The hospital does “have openings,” he noted, “and we have struggled with finding candidates.”
While it’s easier to recruit locally, those recruits must get into nursing school, which is no easy feat locally. However, local nursing assistant training programs, which are often offered by the critical access hospitals to grow their own local workforce, can help.
Ultimately, rural hospital administrators and nurses say correcting the perception of rural nursing and health care for students and soon-to-be graduates is crucial.
“I think there’s a perception of rural health care that is a misconception. I think people sometimes think we sit and play cards and we aren’t knowledgeable and don’t provide adequate care, and I would say that the exact opposite is true for us,” Kaluzny said.
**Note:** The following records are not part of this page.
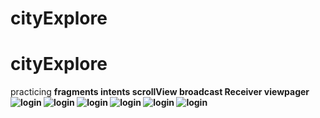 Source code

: # cityExplore
# cityExplore
practicing <b/>
fragments <b/>
intents <b/>
scrollView <b/>
broadcast Receiver <b/>
viewpager <b/>
![login](https://i.imgur.com/Be1p2iO.png)
![login](https://i.imgur.com/7kdNAwv.png)
![login](https://i.imgur.com/NrbOJeS.png)
![login](https://i.imgur.com/RK9TUV1.png)
![login](https://i.imgur.com/xudW8Gy.png)
![login](https://i.imgur.com/uBZ9Nmp.png)
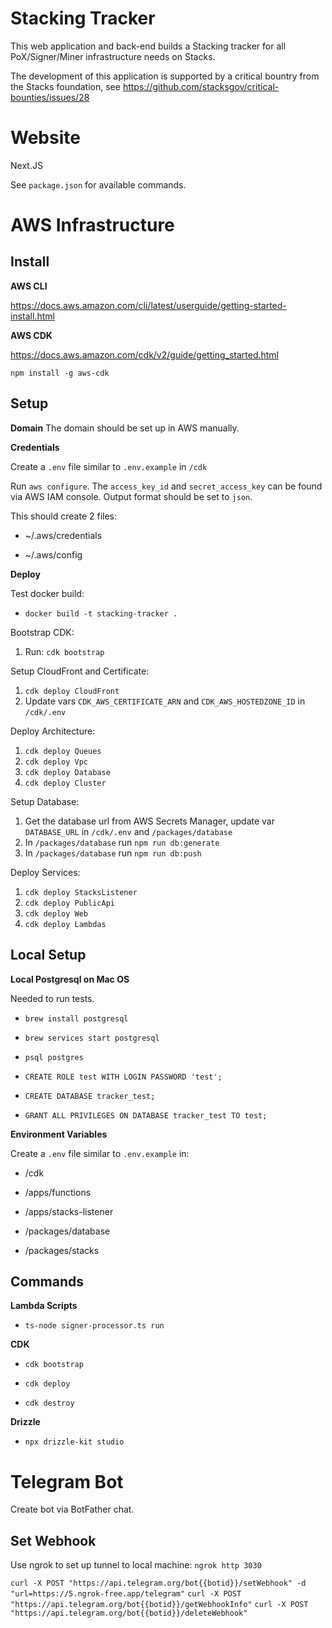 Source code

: # Stacking Tracker

This web application and back-end builds a Stacking tracker for all PoX/Signer/Miner infrastructure needs on Stacks.

The development of this application is supported by a critical bountry from the Stacks foundation, see https://github.com/stacksgov/critical-bounties/issues/28

# Website

Next.JS

See `package.json` for available commands.

# AWS Infrastructure

## Install

**AWS CLI**

https://docs.aws.amazon.com/cli/latest/userguide/getting-started-install.html

**AWS CDK**

https://docs.aws.amazon.com/cdk/v2/guide/getting_started.html

`npm install -g aws-cdk`

## Setup

**Domain**
The domain should be set up in AWS manually.

**Credentials**

Create a `.env` file similar to `.env.example` in `/cdk`

Run `aws configure`. The `access_key_id` and `secret_access_key` can be found via AWS IAM console. Output format should be set to `json`.

This should create 2 files:

- ~/.aws/credentials

- ~/.aws/config

**Deploy**

Test docker build:

- `docker build -t stacking-tracker .`

Bootstrap CDK:

1. Run: `cdk bootstrap`

Setup CloudFront and Certificate:

1.  `cdk deploy CloudFront`
2.  Update vars `CDK_AWS_CERTIFICATE_ARN` and `CDK_AWS_HOSTEDZONE_ID` in `/cdk/.env`

Deploy Architecture:

1.  `cdk deploy Queues`
2.  `cdk deploy Vpc`
3.  `cdk deploy Database`
4.  `cdk deploy Cluster`

Setup Database:

1.  Get the database url from AWS Secrets Manager, update var `DATABASE_URL` in `/cdk/.env` and `/packages/database`
2.  In `/packages/database` run `npm run db:generate`
3.  In `/packages/database` run `npm run db:push`

Deploy Services:

1.  `cdk deploy StacksListener`
2.  `cdk deploy PublicApi`
3.  `cdk deploy Web`
4.  `cdk deploy Lambdas`

## Local Setup

**Local Postgresql on Mac OS**

Needed to run tests.

- `brew install postgresql`

- `brew services start postgresql`

- `psql postgres`

- `CREATE ROLE test WITH LOGIN PASSWORD 'test';`

- `CREATE DATABASE tracker_test;`

- `GRANT ALL PRIVILEGES ON DATABASE tracker_test TO test;`

**Environment Variables**

Create a `.env` file similar to `.env.example` in:

- /cdk

- /apps/functions

- /apps/stacks-listener

- /packages/database

- /packages/stacks

## Commands

**Lambda Scripts**

- `ts-node signer-processor.ts run`

**CDK**

- `cdk bootstrap`

- `cdk deploy`

- `cdk destroy`

**Drizzle**

- `npx drizzle-kit studio`

# Telegram Bot

Create bot via BotFather chat.

## Set Webhook

Use ngrok to set up tunnel to local machine: `ngrok http 3030`

`curl -X POST "https://api.telegram.org/bot{{botid}}/setWebhook" -d "url=https://5.ngrok-free.app/telegram"`
`curl -X POST "https://api.telegram.org/bot{{botid}}/getWebhookInfo"`
`curl -X POST "https://api.telegram.org/bot{{botid}}/deleteWebhook"`
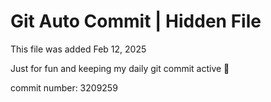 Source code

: # Git Auto Commit | Hidden File

This file was added Feb 12, 2025

Just for fun and keeping my daily git commit active 🤪

commit number: 3209259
Many rural hospitals have loan-forgiveness programs for students, as well as organizational support for students furthering their education while they work. Administrators also debunked the idea that pay is significantly lower in rural areas.
“We don’t match it dollar per dollar, but we come pretty close,” said Clouse, in human resources in Newport.
Maioho said three nurses pursuing their master’s degrees are working at the hospital in Davenport now. Ultimately, a rural hospital can be a good training ground for all kinds of specialties, but not without support.
“We have more support than I think what people would anticipate in a critical access hospital, so you’re not the lone nurse,” Larmer said. “You’re there learning from others, and there is that support when we do have those critical cases come in.”